Your task.
For the records below, say how many lines contain the string "filename". Give the number only.

- - -

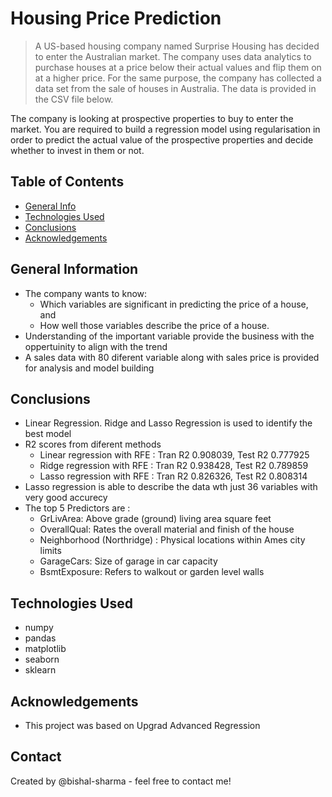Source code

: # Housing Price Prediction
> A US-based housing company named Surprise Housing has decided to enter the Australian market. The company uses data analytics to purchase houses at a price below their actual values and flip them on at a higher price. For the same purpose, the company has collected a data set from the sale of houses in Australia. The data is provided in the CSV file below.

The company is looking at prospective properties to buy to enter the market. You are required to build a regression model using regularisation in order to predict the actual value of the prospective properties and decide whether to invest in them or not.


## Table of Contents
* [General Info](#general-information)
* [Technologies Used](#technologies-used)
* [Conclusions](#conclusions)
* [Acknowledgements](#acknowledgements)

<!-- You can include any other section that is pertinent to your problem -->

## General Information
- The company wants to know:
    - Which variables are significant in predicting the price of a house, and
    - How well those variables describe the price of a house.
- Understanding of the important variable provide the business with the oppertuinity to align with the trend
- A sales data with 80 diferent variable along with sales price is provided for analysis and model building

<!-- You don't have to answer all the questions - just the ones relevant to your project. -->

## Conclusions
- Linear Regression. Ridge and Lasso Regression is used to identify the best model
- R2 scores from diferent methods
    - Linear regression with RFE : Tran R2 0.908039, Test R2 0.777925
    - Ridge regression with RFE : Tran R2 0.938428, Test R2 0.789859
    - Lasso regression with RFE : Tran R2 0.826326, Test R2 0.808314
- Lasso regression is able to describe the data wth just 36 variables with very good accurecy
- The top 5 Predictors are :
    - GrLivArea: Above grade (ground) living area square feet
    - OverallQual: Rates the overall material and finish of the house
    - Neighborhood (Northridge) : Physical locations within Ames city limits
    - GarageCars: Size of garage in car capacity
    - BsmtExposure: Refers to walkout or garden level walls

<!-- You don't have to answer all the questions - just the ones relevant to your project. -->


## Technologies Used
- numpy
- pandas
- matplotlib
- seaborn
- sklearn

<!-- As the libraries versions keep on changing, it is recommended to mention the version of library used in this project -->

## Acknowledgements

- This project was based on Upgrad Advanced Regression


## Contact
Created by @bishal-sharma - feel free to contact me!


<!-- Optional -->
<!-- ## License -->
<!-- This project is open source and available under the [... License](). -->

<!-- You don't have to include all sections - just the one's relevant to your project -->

- - -

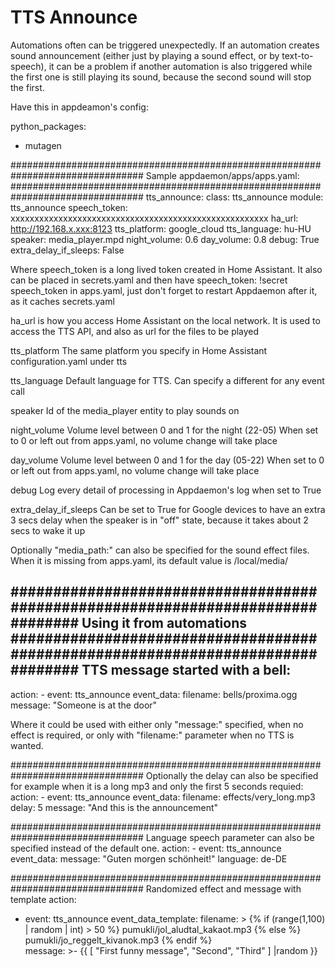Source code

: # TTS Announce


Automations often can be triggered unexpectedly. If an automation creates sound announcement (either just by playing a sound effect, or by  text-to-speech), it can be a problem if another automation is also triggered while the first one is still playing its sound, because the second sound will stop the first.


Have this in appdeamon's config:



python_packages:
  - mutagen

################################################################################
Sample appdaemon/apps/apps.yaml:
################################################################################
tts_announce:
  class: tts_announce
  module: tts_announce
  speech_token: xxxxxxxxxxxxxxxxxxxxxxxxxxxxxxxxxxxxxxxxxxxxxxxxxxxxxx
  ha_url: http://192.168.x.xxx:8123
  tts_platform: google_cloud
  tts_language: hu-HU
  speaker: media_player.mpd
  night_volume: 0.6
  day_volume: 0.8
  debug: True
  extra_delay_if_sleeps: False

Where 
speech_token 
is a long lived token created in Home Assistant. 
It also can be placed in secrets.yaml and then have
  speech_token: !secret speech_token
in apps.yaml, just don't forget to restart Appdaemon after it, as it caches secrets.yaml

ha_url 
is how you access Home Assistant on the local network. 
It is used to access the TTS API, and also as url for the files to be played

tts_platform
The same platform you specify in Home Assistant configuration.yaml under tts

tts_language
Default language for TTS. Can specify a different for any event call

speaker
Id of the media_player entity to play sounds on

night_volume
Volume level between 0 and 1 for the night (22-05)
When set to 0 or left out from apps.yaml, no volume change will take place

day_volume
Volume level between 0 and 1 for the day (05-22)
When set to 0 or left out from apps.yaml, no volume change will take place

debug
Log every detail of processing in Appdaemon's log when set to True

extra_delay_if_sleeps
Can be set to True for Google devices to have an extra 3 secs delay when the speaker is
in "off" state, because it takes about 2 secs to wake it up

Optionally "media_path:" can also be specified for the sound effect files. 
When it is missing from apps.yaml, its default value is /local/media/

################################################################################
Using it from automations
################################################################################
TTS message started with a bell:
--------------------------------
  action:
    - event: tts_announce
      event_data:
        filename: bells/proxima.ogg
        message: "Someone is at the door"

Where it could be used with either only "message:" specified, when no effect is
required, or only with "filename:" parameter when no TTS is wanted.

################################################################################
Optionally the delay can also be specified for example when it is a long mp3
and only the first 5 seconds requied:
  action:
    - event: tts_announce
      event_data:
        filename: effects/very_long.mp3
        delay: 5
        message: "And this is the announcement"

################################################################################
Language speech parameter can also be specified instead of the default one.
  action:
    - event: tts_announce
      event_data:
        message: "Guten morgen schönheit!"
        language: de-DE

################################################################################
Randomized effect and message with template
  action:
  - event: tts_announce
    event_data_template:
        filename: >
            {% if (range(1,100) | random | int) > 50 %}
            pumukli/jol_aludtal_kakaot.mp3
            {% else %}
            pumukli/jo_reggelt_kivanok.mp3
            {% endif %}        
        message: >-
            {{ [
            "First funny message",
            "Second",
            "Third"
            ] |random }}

- - -

Response area.
4